(Saved entries)
···
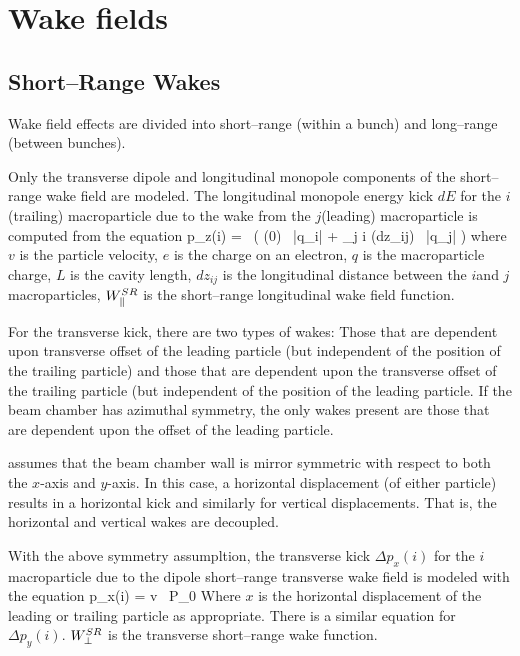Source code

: \section{Wake fields}
\label{s:wake.fields}

\subsection{Short--Range Wakes}
\label{s:wake.short}

Wake field effects are divided into short--range (within a bunch) and
long--range (between bunches).

Only the transverse dipole and longitudinal monopole components of the
short--range wake field are modeled. The longitudinal monopole energy
kick $dE$ for the $i$\Th (trailing) macroparticle due to the wake from
the $j$\Th (leading) macroparticle is computed from the equation
\Begineq
  \Delta p_z(i) =  \, \left(
        \WlS(0) \,  |q_i| +
        \sum_{j \ne i} \WlS(dz_{ij}) \, |q_j| \right)
  \label{delvp}
\Endeq
where $v$ is the particle velocity, $e$ is the charge on an electron,
$q$ is the macroparticle charge, $L$ is the cavity length, $dz_{ij}$
is the longitudinal distance between the $i$\Th and $j$\Th
macroparticles, $W^{SR}_\parallel$ is the short--range longitudinal wake field
function.

For the transverse kick, there are two types of wakes: Those that are
dependent upon transverse offset of the leading particle (but
independent of the position of the trailing particle) and those that
are dependent upon the transverse offset of the trailing particle (but
independent of the position of the leading particle. If the beam
chamber has azimuthal symmetry, the only wakes present are those that
are dependent upon the offset of the leading particle. 

\bmad assumes that the beam chamber wall is mirror symmetric with
respect to both the $x$-axis and $y$-axis. In this case, a horizontal
displacement (of either particle) results in a horizontal kick and
similarly for vertical displacements. That is, the horizontal and
vertical wakes are decoupled. 

With the above symmetry assumpltion, 
the transverse kick $\Delta p_x(i)$ for the $i$\Th macroparticle due to the 
dipole short--range transverse wake field is modeled with the equation
\Begineq
  \Delta p_x(i) = 
                 {v \, P_0}
  \label{pelqxw}
\Endeq
Where $x$ is the horizontal displacement of the leading or trailing
particle as appropriate. There is a similar equation for $\Delta
p_y(i)$. $W^{SR}_\perp$ is the transverse short--range wake function.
···
Action item: This exercise asks for the data above to be given again exactly, without pictures.

Solution to this problem:
Source code

: \section{Wake fields}
\label{s:wake.fields}

\subsection{Short--Range Wakes}
\label{s:wake.short}

Wake field effects are divided into short--range (within a bunch) and
long--range (between bunches).

Only the transverse dipole and longitudinal monopole components of the
short--range wake field are modeled. The longitudinal monopole energy
kick $dE$ for the $i$\Th (trailing) macroparticle due to the wake from
the $j$\Th (leading) macroparticle is computed from the equation
\Begineq
  \Delta p_z(i) =  \, \left(
        \WlS(0) \,  |q_i| +
        \sum_{j \ne i} \WlS(dz_{ij}) \, |q_j| \right)
  \label{delvp}
\Endeq
where $v$ is the particle velocity, $e$ is the charge on an electron,
$q$ is the macroparticle charge, $L$ is the cavity length, $dz_{ij}$
is the longitudinal distance between the $i$\Th and $j$\Th
macroparticles, $W^{SR}_\parallel$ is the short--range longitudinal wake field
function.

For the transverse kick, there are two types of wakes: Those that are
dependent upon transverse offset of the leading particle (but
independent of the position of the trailing particle) and those that
are dependent upon the transverse offset of the trailing particle (but
independent of the position of the leading particle. If the beam
chamber has azimuthal symmetry, the only wakes present are those that
are dependent upon the offset of the leading particle. 

\bmad assumes that the beam chamber wall is mirror symmetric with
respect to both the $x$-axis and $y$-axis. In this case, a horizontal
displacement (of either particle) results in a horizontal kick and
similarly for vertical displacements. That is, the horizontal and
vertical wakes are decoupled. 

With the above symmetry assumpltion, 
the transverse kick $\Delta p_x(i)$ for the $i$\Th macroparticle due to the 
dipole short--range transverse wake field is modeled with the equation
\Begineq
  \Delta p_x(i) = 
                 {v \, P_0}
  \label{pelqxw}
\Endeq
Where $x$ is the horizontal displacement of the leading or trailing
particle as appropriate. There is a similar equation for $\Delta
p_y(i)$. $W^{SR}_\perp$ is the transverse short--range wake function.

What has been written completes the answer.